Bump stocks gained attention after about a dozen were found in the hotel room of the gunman who killed nearly 60 people and wounded hundreds of others in Las Vegas last year.

The Obama administration determined that it couldn’t ban the devices administratively, but the Trump administration said this weekend that it will try anyway.

“[A] law is clearly the best route, but we’re doing everything within the executive branch that we can do … to enhance public safety, to keep an open mind about bump stocks,” Thomas E. Brandon, acting director of the Bureau of Alcohol, Tobacco, Firearms and Explosives, said at Wednesday’s hearing.

The committee also heard from Ryan Petty, whose daughter Alaina was killed at Stoneman Douglas. Mr. Petty praised a bill passed last week by the Florida Legislature. That legislation increased the state’s minimum age to buy most rifles from 18 to 21, allowed for new court orders to block guns from potentially dangerous people and paved the way for non-faculty school employees to carry weapons on campus.

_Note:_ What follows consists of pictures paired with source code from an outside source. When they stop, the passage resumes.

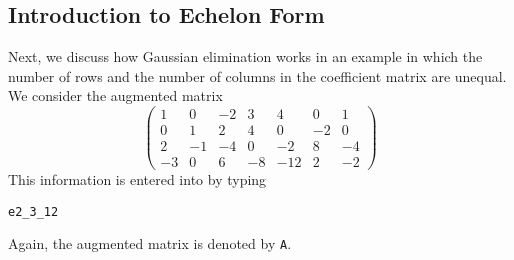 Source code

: \documentclass{ximera}
\begin{document}
\subsection*{Introduction to Echelon Form} 

Next, we discuss how Gaussian elimination works in an example
in which the number of rows and the number of columns in the
coefficient matrix are unequal.  We consider the augmented
matrix
\begin{equation*}  \label{examp5}
\left(
\begin{array}{rrrrrr|r}
 1  &  0  & -2  &  3  &  4  &  0  &  1\\
 0  &  1  &  2  &  4  &  0  & -2  &  0\\
 2  & -1  & -4  &  0  & -2  &  8  & -4\\
-3  &  0  &  6  & -8  &-12  &  2  & -2
\end{array}
\right)
\end{equation*}
This information is entered into \Matlab by typing
\begin{verbatim}
e2_3_12
\end{verbatim}
Again, the augmented matrix is denoted by {\tt A}.
\end{document}
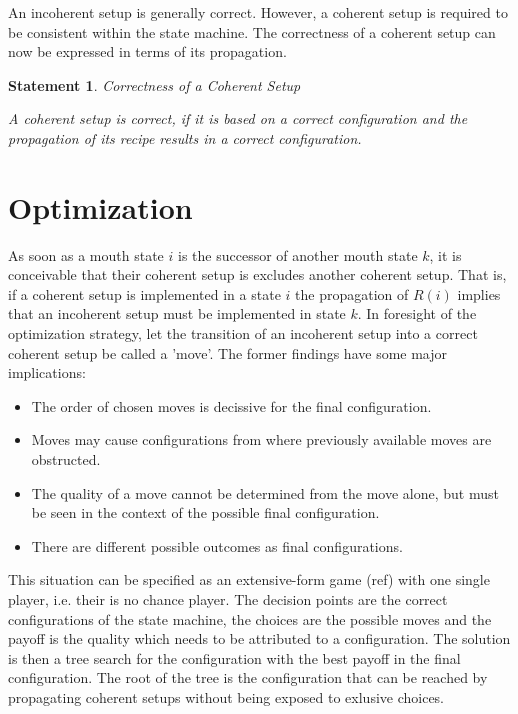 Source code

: \documentclass[12pt,a4paper]{scrartcl}
\newtheorem{statement}{Statement}
\begin{document}
An incoherent setup is generally correct. However, a coherent setup is required
to be consistent within the state machine. The correctness of a coherent setup
can now be expressed in terms of its propagation.

\begin{statement} Correctness of a Coherent Setup

    A coherent setup is correct, if it is based on a correct configuration and 
    the propagation of its recipe results in a correct configuration.
    
\end{statement}

\section{Optimization}

As soon as a mouth state $i$ is the successor of another mouth state $k$, it is
conceivable that their coherent setup is excludes another coherent setup. That
is, if a coherent setup is implemented in a state $i$ the propagation of $R(i)$
implies that an incoherent setup must be implemented in state $k$.  In
foresight of the optimization strategy, let the transition of an incoherent
setup into a correct coherent setup be called a 'move'.  The former findings
have some major implications:

\begin{itemize}
    \item The order of chosen moves is decissive for the final configuration.

    \item Moves may cause configurations from where previously available 
          moves are obstructed.

    \item The quality of a move cannot be determined from the move alone, but
          must be seen in the context of the possible final configuration.

    \item There are different possible outcomes as final configurations.
          
\end{itemize}

This situation can be specified as an extensive-form game (ref) with one single
player, i.e. their is no chance player. The decision points are the correct
configurations of the state machine, the choices are the possible moves and the
payoff is the quality which needs to be attributed to a configuration. The solution
is then a tree search for the configuration with the best payoff in the final
configuration. The root of the tree is the configuration that can be reached
by propagating coherent setups without being exposed to exlusive choices.
\end{document}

Nikolas Cruz and the deadly danger he posed were the worst-kept secrets in Parkland,” Mr. Petty said. “Every relevant authority knew he was deeply troubled with a potential for lethal violence.”

Katherine Posada, a teacher who survived the Feb. 14 shooting, said many elements in the Florida bill took steps in the right direction, but she opposes putting more guns in schools.

“While increased funding for mental health programs and school security will no doubt have positive effects, mass shootings will not stop until we rid society of the weapons that make them possible,” she said.